La Casa Properties
Redefining real estate search with modern UX and intelligent automation
Tools used
Figma
Photoshop
Laravel PHP
Services
- UI/UX Design
- Front/back end development
- CRM Development
- Project Management
Client
La Casa Properties
Year
2026
Project background
La Casa Properties is a Mauritius-based real estate agency with a simple promise to its clients: Zero Traka. No hassle. For years, the team ran their entire operation out of a Facebook page. Listings were posted as social updates, inquiries came through comments and direct messages, and a growing catalog of homes across the island lived across hundreds of scattered posts.
It worked, until it didn't. As La Casa's inventory grew and their clientele expanded across the island's regions, the cracks in a social-only workflow started to show. Buyers couldn't filter. The team couldn't search their own listings. Leads fell through. The agency needed something that a Facebook feed could never be: a single, structured home for every property, every lead, and every conversation.

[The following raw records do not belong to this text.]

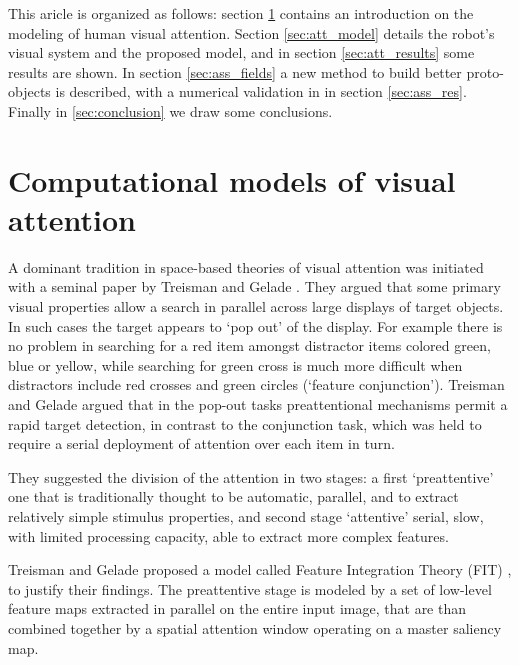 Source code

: \documentclass{llncs}
\begin{document}

This aricle is organized as follows:
section \ref{sec:att_comp_models} contains an introduction on the modeling of
human visual attention. Section \ref{sec:att_model}
details the robot's visual system and the
proposed model, and in section \ref{sec:att_results} some results are shown.
In section \ref{sec:ass_fields} a new method to build better proto-objects is described,
with a numerical validation in in section \ref{sec:ass_res}. Finally in \ref{sec:conclusion}
we draw some conclusions.


\section{Computational models of visual attention}
\label{sec:att_comp_models}

A dominant tradition in space-based theories of visual attention was initiated
with a seminal paper by Treisman and Gelade \cite{TreismanG80}. They argued
that some primary visual properties allow a search in parallel across large
displays of target objects. In such cases the target appears to `pop out' of
the display. For example there is no problem in searching for a red item
amongst distractor items colored green, blue or yellow, while searching for
green cross is much more difficult when distractors include red crosses and
green circles (`feature conjunction').
Treisman and Gelade argued that in the pop-out tasks preattentional mechanisms
permit a rapid target detection, in contrast to the conjunction task, which was held
to require a serial deployment of attention over each item in turn.

They suggested the division of the attention in two stages: a first `preattentive' one that is traditionally thought to be
automatic, parallel, and to extract relatively simple stimulus properties, and second stage
`attentive' serial, slow, with limited processing capacity, able to extract more complex features.

Treisman and Gelade proposed a model called Feature Integration Theory (FIT) \cite{TreismanG80},
to justify their findings. The preattentive stage is
modeled by a set of low-level feature maps extracted
in parallel on the entire input image, that are than combined
together by a spatial attention window operating on a
master saliency map.
\end{document}
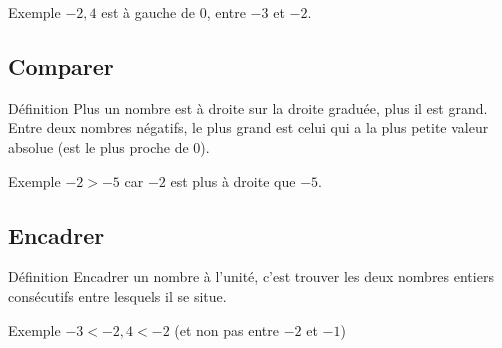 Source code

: \begin{astuce}{Exemple}
$-2{,}4$ est à gauche de $0$, entre $-3$ et $-2$.
\end{astuce}

\vspace{10pt}
\subsection{Comparer}

\begin{regle}{Définition}
Plus un nombre est à droite sur la droite graduée, plus il est grand. Entre deux nombres négatifs, le plus grand est celui qui a la plus petite valeur absolue (est le plus proche de $0$).
\end{regle}

\vspace{6pt}
\begin{astuce}{Exemple}
$-2 > -5$ car $-2$ est plus à droite que $-5$.
\end{astuce}

\vspace{10pt}
\subsection{Encadrer}

\begin{regle}{Définition}
Encadrer un nombre à l'unité, c'est trouver les deux nombres entiers consécutifs entre lesquels il se situe.
\end{regle}

\vspace{6pt}
\begin{astuce}{Exemple}
$-3 < -2{,}4 < -2$ \quad (et non pas entre $-2$ et $-1$)
\end{astuce}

Vertex Experience partnered with La Casa to design and build that home: a fully custom website and property management platform that replaces social-media chaos with a clean, searchable, scalable system. This case study focuses on how we approached the problem, the solution we shipped, and, most importantly, the backend engine that powers it all.
Client’s feedback
Our platform was created with the support of the Vertex visionary team who helped shape the idea from concept to reality. Responsive, proactive, and deeply invested...
The Problem
Running a real estate business on Facebook is a short-term shortcut with long-term consequences. For La Casa, four problems had become impossible to ignore.
- Discovery was broken. A prospective buyer looking for a three-bedroom villa in Grand Baie under a certain budget had no way to find it. They had to scroll, guess, and hope the post they needed hadn't been buried by newer content. The catalog existed, but it wasn't browsable.
- Lead capture was informal. Inquiries arrived as comments, DMs, and phone calls. Unstructured, uncategorized, and easy to lose. There was no reliable way to know which buyer was looking for what, in which region, at what price point. Every conversation started from zero.
- Re-engagement was impossible.When a new property came onto the books, the team had no systematic way to reconnect with past buyers whose criteria matched. The match between supply and demand depended on someone remembering.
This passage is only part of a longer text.